EXERCISE DETAILS: Go through the listing and return every line with "reference" in it.

DATA PROVIDED:
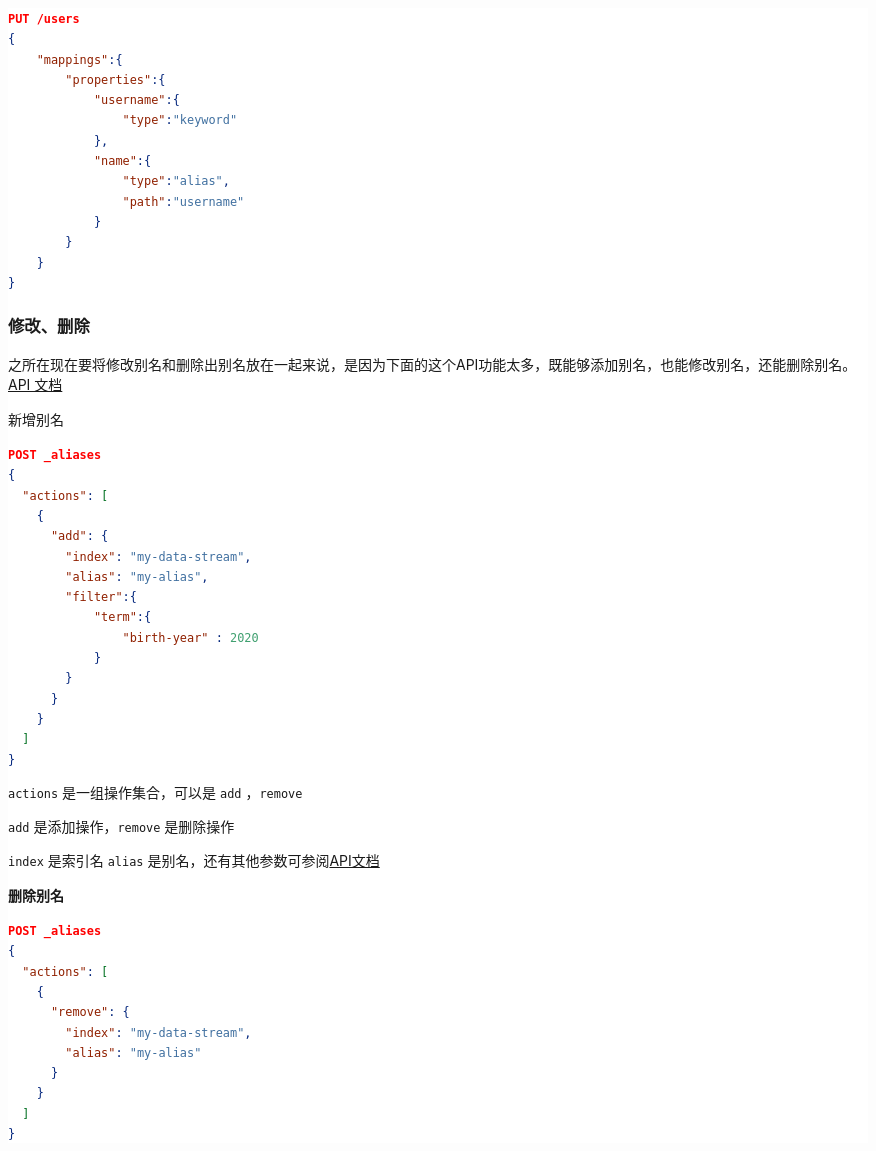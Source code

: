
 ```json
PUT /users
{
	"mappings":{ 
		"properties":{ 
			"username":{
				"type":"keyword" 
			},
			"name":{
				"type":"alias", 
				"path":"username" 
			}
		}
	}
}	
```




### 修改、删除

之所在现在要将修改别名和删除出别名放在一起来说，是因为下面的这个API功能太多，既能够添加别名，也能修改别名，还能删除别名。  [API 文档](https://www.elastic.co/guide/en/elasticsearch/reference/8.5/indices-aliases.html)

新增别名

```json
POST _aliases
{
  "actions": [
    {
      "add": {
        "index": "my-data-stream",
        "alias": "my-alias",
        "filter":{
			"term":{
				"birth-year" : 2020
			}
		}
      }
    }
  ]
}
```


`actions`  是一组操作集合，可以是 `add` ，`remove` 

`add` 是添加操作，`remove` 是删除操作

`index` 是索引名 `alias` 是别名，还有其他参数可参阅[API文档](https://www.elastic.co/guide/en/elasticsearch/reference/8.5/indices-aliases.html)

**删除别名**

```json
POST _aliases
{
  "actions": [
    {
      "remove": {
        "index": "my-data-stream",
        "alias": "my-alias"
      }
    }
  ]
}
```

FINISHED TASK:
之所在现在要将修改别名和删除出别名放在一起来说，是因为下面的这个API功能太多，既能够添加别名，也能修改别名，还能删除别名。  [API 文档](https://www.elastic.co/guide/en/elasticsearch/reference/8.5/indices-aliases.html)
`index` 是索引名 `alias` 是别名，还有其他参数可参阅[API文档](https://www.elastic.co/guide/en/elasticsearch/reference/8.5/indices-aliases.html)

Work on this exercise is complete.